And yet he wouldn’t rub against her. Vicki was very conscious of her professional image, and she splurged on her clothes. CC knew she wouldn’t tolerate cat hair on her business suits, much less muddy paw prints. So he waited until she changed into her sweater and jeans, then stood on his hind legs, with his front paws on her upper leg, waiting for her to pick him up. When she did, he put a paw lightly on each of her cheeks, as if to hold her steady, and looked into her eyes.
“Hi, CC,” she whispered. “How are you?”
He put his cheek against her chin, then bent forward and nuzzled her neck. She pushed him to her shoulder, where he lay against her neck and purred, and that is how they spent the first five minutes of every evening. He wasn’t a lap cat by nature, but if Vicki wanted company, she simply sat in her bentwood rocker, purchased when she learned she was pregnant with Sweetie, and CC came running to curl up on her lap. They spent many a long winter night in that chair by the woodstove, Vicki reading a book and CC purring lightly in his sleep after Sweetie had gone off to bed.
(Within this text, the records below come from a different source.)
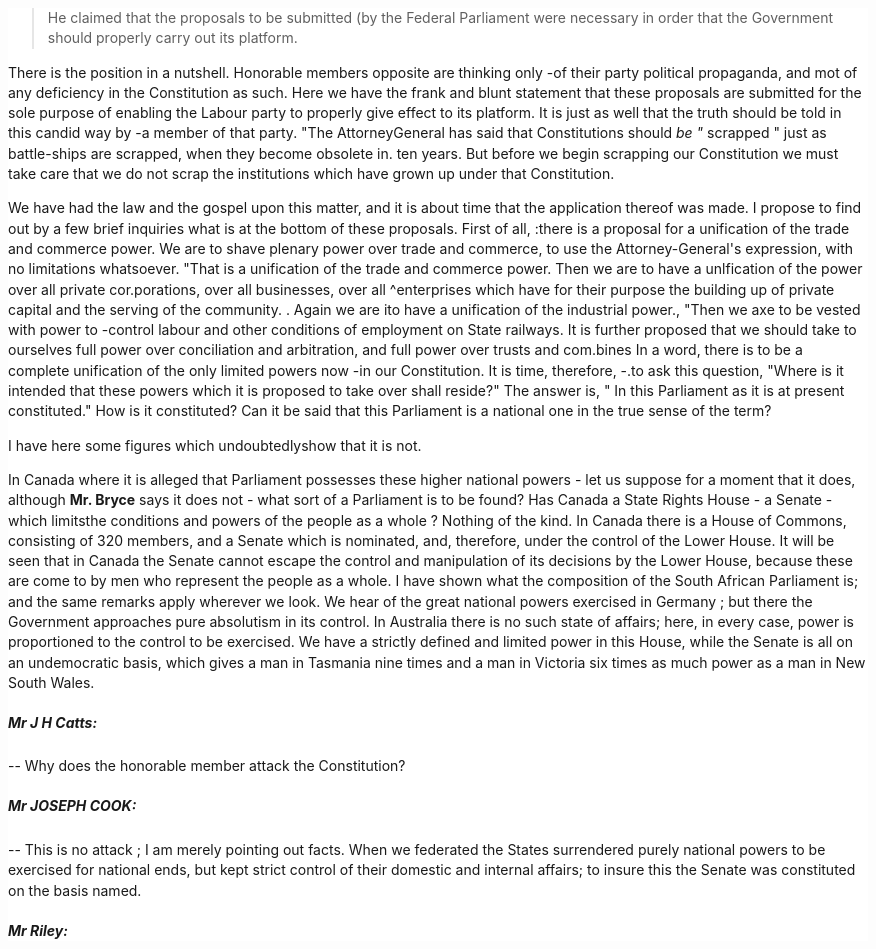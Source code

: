   >He claimed that the proposals to be submitted (by the Federal Parliament were necessary in order that the Government should properly carry out its platform. 

There is the position in a nutshell. Honorable members opposite are thinking only -of their party political propaganda, and mot of any deficiency in the Constitution as such. Here we have the frank and blunt statement that these proposals are submitted for the sole purpose of enabling the Labour party to properly give effect to its platform. It is just as well that the truth should be told in this candid way by -a member of that party. "The AttorneyGeneral has said that Constitutions should  *be "*  scrapped " just as battle-ships are scrapped, when they become obsolete in. ten years. But before we begin scrapping our Constitution we must take care that we do not scrap the institutions which have grown up under that Constitution. 

We have had the law and the gospel upon this matter, and it is about time that the application thereof was made. I propose to find out by a few brief inquiries what is at the bottom of these proposals. First of all, :there is a proposal for a unification of the trade and commerce power. We are to shave plenary power over trade and commerce, to use the Attorney-General's expression, with no limitations whatsoever. "That is a unification of the trade and commerce power. Then we are to have a unlfication of the power over all private cor.porations, over all businesses, over all ^enterprises which have for their purpose the building up of private capital and the serving of the community. . Again we are ito have a unification of the industrial power., "Then we axe to be vested with power to -control labour and other conditions of employment on State railways. It is further proposed that we should take to ourselves full power over conciliation and arbitration, and full power over trusts and com.bines In a word, there is to be a complete unification of the only limited powers now -in our Constitution. It is time, therefore, -.to ask this question, "Where is it intended that these powers which it is proposed to take over shall reside?" The answer is, " In this Parliament as it is at present constituted." How is it constituted? Can it be said that this Parliament is a national one in the true sense of the term? 

I have here some figures which undoubtedlyshow that it is not. 

In Canada where it is alleged that Parliament possesses these higher national powers - let us suppose for a moment that it does, although  **Mr. Bryce**  says it does not - what sort of a Parliament is to be found? Has Canada a State Rights House - a Senate - which limitsthe conditions and powers of the people as a whole ? Nothing of the kind. In Canada there is a House of Commons, consisting of 320 members, and a Senate which is nominated, and, therefore, under the control of the Lower House. It will be seen that in Canada the Senate cannot escape the control and manipulation of its decisions by the Lower House, because these are come to by men who represent the people as a whole. I have shown what the composition of the South African Parliament is; and the same remarks apply wherever we look. We hear of the great national powers exercised in Germany ; but there the Government approaches pure absolutism in its control. In Australia there is no such state of affairs; here, in every case, power is proportioned to the control to be exercised. We have a strictly defined and limited power in this House, while the Senate is all on an undemocratic basis, which gives a man in Tasmania nine times and a man in Victoria six times as much power as a man in New South Wales. 

##### Mr J H Catts:

--  Why does the honorable member attack the Constitution? 

##### Mr JOSEPH COOK:

-- This is no attack ; I am merely pointing out facts. When we federated the States surrendered purely national powers to be exercised for national ends, but kept strict control of their domestic and internal affairs; to insure this the Senate was constituted on the basis named. 

##### Mr Riley:
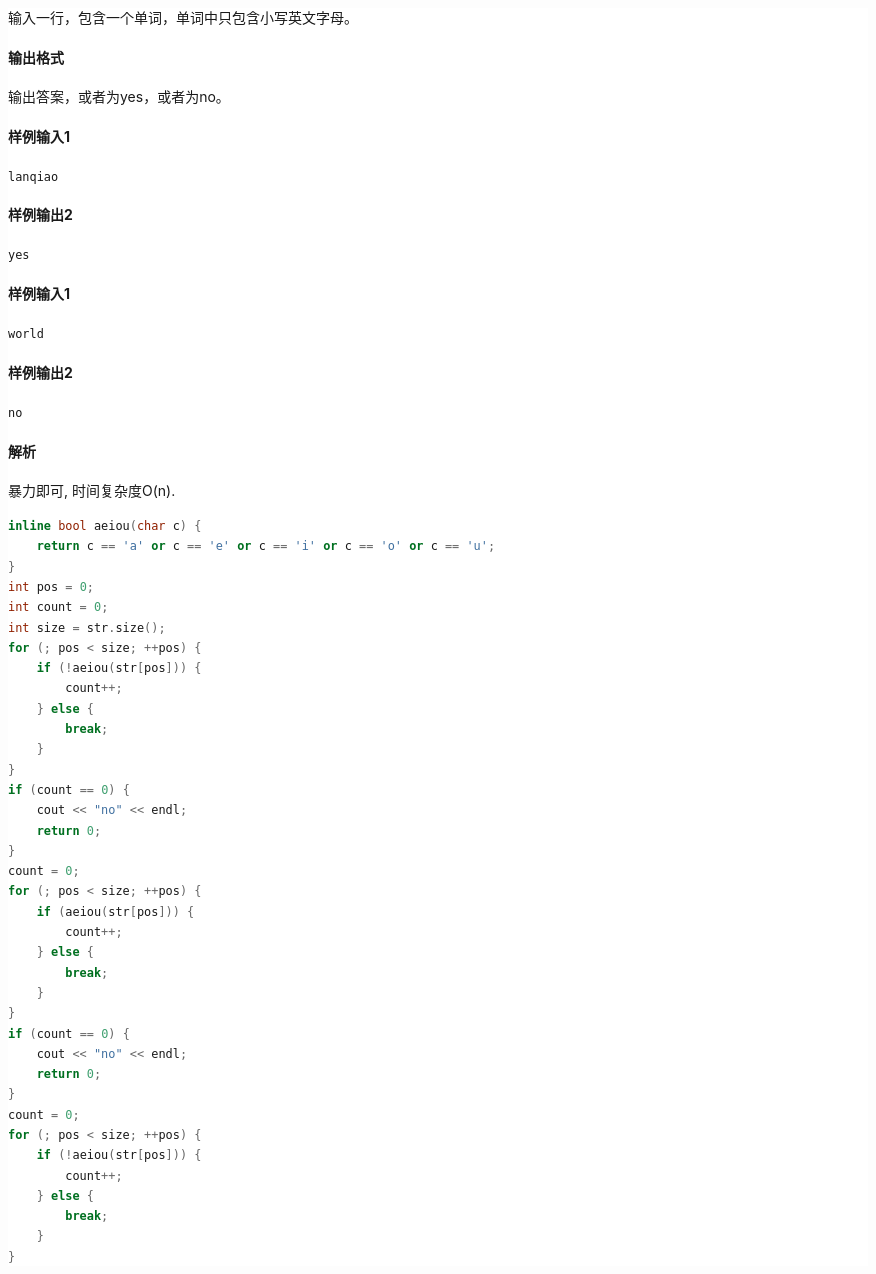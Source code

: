 
输入一行，包含一个单词，单词中只包含小写英文字母。

#### 输出格式


输出答案，或者为yes，或者为no。

#### 样例输入1
```
lanqiao
```
#### 样例输出2
```
yes
```
#### 样例输入1
```
world
```
#### 样例输出2
```
no
```

#### 解析
暴力即可, 时间复杂度O(n).

```cpp
inline bool aeiou(char c) {
    return c == 'a' or c == 'e' or c == 'i' or c == 'o' or c == 'u';
}
int pos = 0;
int count = 0;
int size = str.size();
for (; pos < size; ++pos) {
    if (!aeiou(str[pos])) {
        count++;
    } else {
        break;
    }
}
if (count == 0) {
    cout << "no" << endl;
    return 0;
}
count = 0;
for (; pos < size; ++pos) {
    if (aeiou(str[pos])) {
        count++;
    } else {
        break;
    }
}
if (count == 0) {
    cout << "no" << endl;
    return 0;
}
count = 0;
for (; pos < size; ++pos) {
    if (!aeiou(str[pos])) {
        count++;
    } else {
        break;
    }
}
```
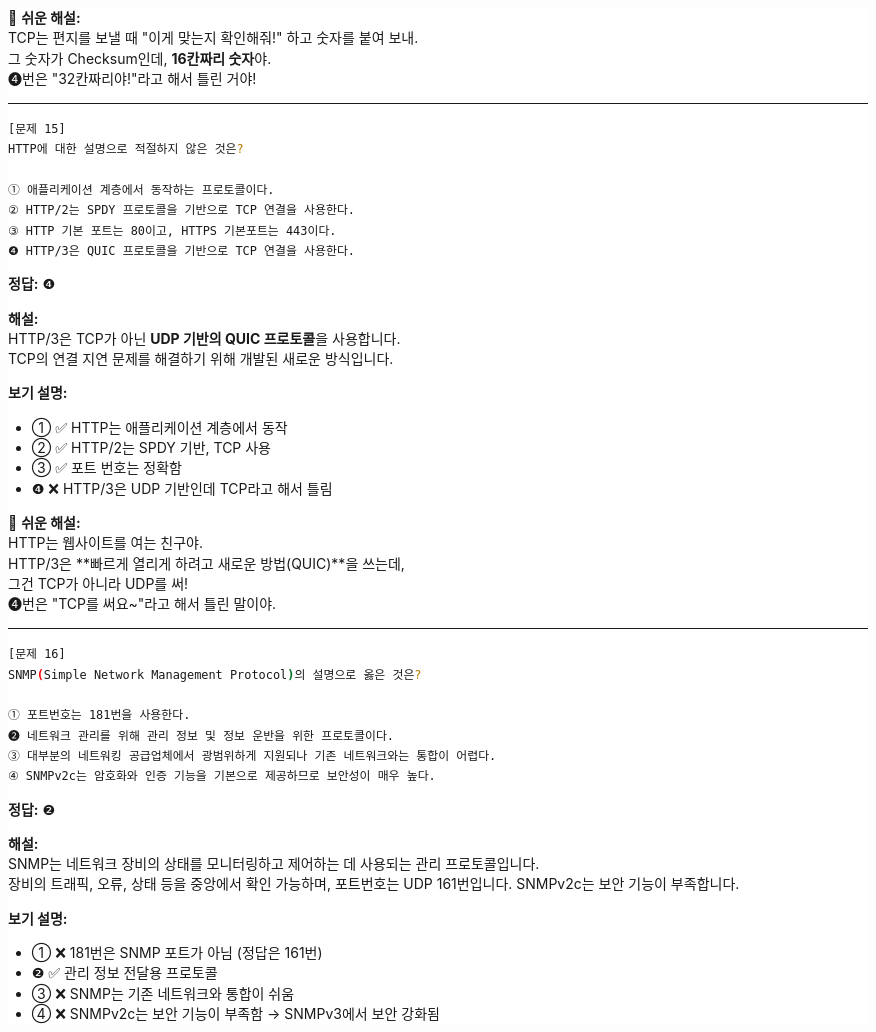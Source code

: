 🧸 **쉬운 해설:**  
TCP는 편지를 보낼 때 "이게 맞는지 확인해줘!" 하고 숫자를 붙여 보내.  
그 숫자가 Checksum인데, **16칸짜리 숫자**야.  
❹번은 "32칸짜리야!"라고 해서 틀린 거야!

---

```bash
[문제 15]
HTTP에 대한 설명으로 적절하지 않은 것은?

① 애플리케이션 계층에서 동작하는 프로토콜이다.  
② HTTP/2는 SPDY 프로토콜을 기반으로 TCP 연결을 사용한다.  
③ HTTP 기본 포트는 80이고, HTTPS 기본포트는 443이다.  
❹ HTTP/3은 QUIC 프로토콜을 기반으로 TCP 연결을 사용한다.
```

**정답:** ❹

**해설:**  
HTTP/3은 TCP가 아닌 **UDP 기반의 QUIC 프로토콜**을 사용합니다.  
TCP의 연결 지연 문제를 해결하기 위해 개발된 새로운 방식입니다.

**보기 설명:**  
- ① ✅ HTTP는 애플리케이션 계층에서 동작  
- ② ✅ HTTP/2는 SPDY 기반, TCP 사용  
- ③ ✅ 포트 번호는 정확함  
- ❹ ❌ HTTP/3은 UDP 기반인데 TCP라고 해서 틀림

🧸 **쉬운 해설:**  
HTTP는 웹사이트를 여는 친구야.  
HTTP/3은 **빠르게 열리게 하려고 새로운 방법(QUIC)**을 쓰는데,  
그건 TCP가 아니라 UDP를 써!  
❹번은 "TCP를 써요~"라고 해서 틀린 말이야.
  

 
---

```bash
[문제 16]
SNMP(Simple Network Management Protocol)의 설명으로 옳은 것은?

① 포트번호는 181번을 사용한다.  
❷ 네트워크 관리를 위해 관리 정보 및 정보 운반을 위한 프로토콜이다.  
③ 대부분의 네트워킹 공급업체에서 광범위하게 지원되나 기존 네트워크와는 통합이 어렵다.  
④ SNMPv2c는 암호화와 인증 기능을 기본으로 제공하므로 보안성이 매우 높다.
```

**정답:** ❷

**해설:**  
SNMP는 네트워크 장비의 상태를 모니터링하고 제어하는 데 사용되는 관리 프로토콜입니다.  
장비의 트래픽, 오류, 상태 등을 중앙에서 확인 가능하며, 포트번호는 UDP 161번입니다.
SNMPv2c는 보안 기능이 부족합니다.

**보기 설명:**  
- ① ❌ 181번은 SNMP 포트가 아님 (정답은 161번)  
- ❷ ✅ 관리 정보 전달용 프로토콜 
- ③ ❌ SNMP는 기존 네트워크와 통합이 쉬움  
- ④ ❌ SNMPv2c는 보안 기능이 부족함 → SNMPv3에서 보안 강화됨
“It was his unconditional love,” Vicki said, when asked what made the relationship special. “He was always there. But he let me be the boss.”
Eventually, she started dating a man named Ted (not his real name). He was charming and attractive and, to be honest, she enjoyed his attention. It made her feel wanted, I suppose, in a way other things never had. Her friends weren’t sure about Ted, and his relationship with Sweetie was rocky at times, but Vicki didn’t worry. Even Christmas Cat’s obvious dislike of him didn’t deter her. Later, she learned to trust the cat’s instincts. If her cat didn’t like a man, or vice versa, that man was out the door. But at the time, still relatively new to this whole cat thing, she considered CC’s attitude nothing more than jealousy. For three years, he had been the man in her life. He had been the one to make her feel wanted. Now he had to share.
A few months later, when Ted started opening her mail and reading her appointment calendar, Vicki made excuses. When he started showing up at restaurants where she was having business meetings, she dumped him. Twice. But each time he begged for forgiveness, saying he just worried about her safety because he loved her so much, that he had learned his lesson, that he wouldn’t do it again. She didn’t realize she was losing control until he started verbally abusing her. But by then it was too late.
“A bad relationship is like a funnel,” Vicki says. “It’s easy to slide into, but very hard to climb out of. And it’s always pulling you down. The more I struggled for independence, the more he tried to control me.”
To the outside world, Vicki was thriving. Her mortgage office was booming, adding staff and quietly becoming one of the best producers in the state. She had harbored some fears about returning to her family, where bad memories crowded the good, but Sweetie grew so close to her grandmother that they spent all their afternoons together, freeing Vicki from worry about her long work hours and giving her daughter a link to her past. She bowled on Wednesdays; she joined a softball team. After two years of work, even her ramshackle residence, once a tilting, leaking mess, was on the verge of becoming the house of her dreams. But her love life was shaking those solid foundations.
“I can run a million-dollar business,” she often muttered to Christmas Cat when he jumped on the edge of the bathtub where she soaked away the day’s fatigue, “but I can’t figure out my love life. What’s wrong with me?”
Christmas Cat always leaned over to sniff her, and more often than not, Vicki could see the crawl space dust still powdered in his jet-black fur.
“Do you want to come in?”
He just stared at her. He wasn’t coming in, but he also didn’t appear to be afraid of the water.
“Suit yourself.” She laughed, closing her eyes so that she didn’t have to look at the bruises on her arms and feeling her worries about Ted float away on a kitten’s soft purr.
Then, in April, her brother committed suicide. I know that pain, because my brother committed suicide, too. There is the horror of suddenly losing someone you love. There is the terror of the details; the memory, in my case, of driving to his apartment and seeing the blood. And there is the nagging belief that you could have done something more, that you had the power to prevent it. I remember the day, ten years before his death, when my brother walked four miles in the cold, in the dead of night, without a jacket in subfreezing temperature, to knock on my door and tell me, “There’s something wrong with me, Vicki. Don’t tell Mom and Dad.” I was only nineteen. I didn’t say a word. I wish I had.